GENERIC NAME: rimantadine
BRAND NAME: Flumadine
DRUG CLASS AND MECHANISM: Rimantadine is a synthetic (man-made) anti-viral drug that can prevent viruses in cells from multiplying. To prevent a viral infection, the drug should be started before exposure to the virus. Clearly, this is not practical for most viral infections. Rimantadine initially was used to prevent influenza A during flu season, and, if given within 24 to 48 hours after the onset of flu symptoms, to decrease the severity of the flu. Rimantadine is chemically related to amantadine (Symmetrel), but rimantadine has fewer side effects on the nervous system than amantadine. Rimantadine was approved for use in 1993.
GENERIC AVAILABLE: no
PREPARATIONS: Tablets: 100mg oval (peach-colored). Syrup: 50mg per teaspoonful.
STORAGE: Store at room temperature between 15 and 30°C (59 and 86°F).
PRESCRIBED FOR: Rimantadine is used for the prevention or treatment of infections with influenza A virus, especially for individuals at high-risk such as immunosuppressed patients and nursing home residents. It should not be used as a substitute for vaccination.
DOSING: Rimantadine is taken once or twice daily with or without food. If it causes an upset stomach, it can be taken with food. If used for treatment of an established infection, rimantadine should be started as soon as possible, preferably within 48 hours after the onset of the symptoms of infection with influenza A . It should be continued for 5 to 7 days or for 24 to 48 hours after the disappearance of symptoms.

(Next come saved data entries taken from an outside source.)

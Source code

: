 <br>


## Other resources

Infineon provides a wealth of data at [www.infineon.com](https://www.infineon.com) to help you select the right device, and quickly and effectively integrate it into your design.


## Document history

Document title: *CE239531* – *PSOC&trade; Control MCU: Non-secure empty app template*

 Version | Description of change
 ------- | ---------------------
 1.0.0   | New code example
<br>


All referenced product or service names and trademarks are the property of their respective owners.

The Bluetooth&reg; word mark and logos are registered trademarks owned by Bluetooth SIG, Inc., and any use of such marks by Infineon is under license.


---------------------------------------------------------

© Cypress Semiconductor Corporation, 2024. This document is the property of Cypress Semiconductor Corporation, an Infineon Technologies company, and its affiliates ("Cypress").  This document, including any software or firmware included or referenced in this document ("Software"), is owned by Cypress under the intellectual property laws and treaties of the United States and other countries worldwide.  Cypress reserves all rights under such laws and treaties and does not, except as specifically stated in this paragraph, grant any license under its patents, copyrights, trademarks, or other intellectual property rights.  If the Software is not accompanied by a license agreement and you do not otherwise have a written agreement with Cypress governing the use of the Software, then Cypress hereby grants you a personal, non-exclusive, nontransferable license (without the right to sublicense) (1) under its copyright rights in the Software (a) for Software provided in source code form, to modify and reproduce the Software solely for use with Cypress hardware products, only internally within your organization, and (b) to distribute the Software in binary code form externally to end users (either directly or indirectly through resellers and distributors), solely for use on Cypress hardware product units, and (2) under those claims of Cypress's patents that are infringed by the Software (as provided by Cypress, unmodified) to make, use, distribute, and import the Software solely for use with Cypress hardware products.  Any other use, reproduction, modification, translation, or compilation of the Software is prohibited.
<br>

DRUG INTERACTIONS: There are no known, clinically important drug interactions with rimantadine.
PREGNANCY: No well-controlled studies have been done in pregnant women to evaluate rimantadine's safety. Physicians may choose to use rimantadine during pregnancy when the benefits are felt to outweigh the potential but unknown risks to the fetus.
NURSING MOTHERS: The safety of rimantadine in nursing mothers has not been investigated.
SIDE EFFECTS: The risk of side effects with rimantadine is less than 3% or 1 in 30 patients who are treated. The most common side effects are nausea (1 in 35), vomiting (1 in 60), sleep disturbances (1 in 50), dizziness (1 in 50), loss of appetite (1 in 60), and dry mouth (1 in 60).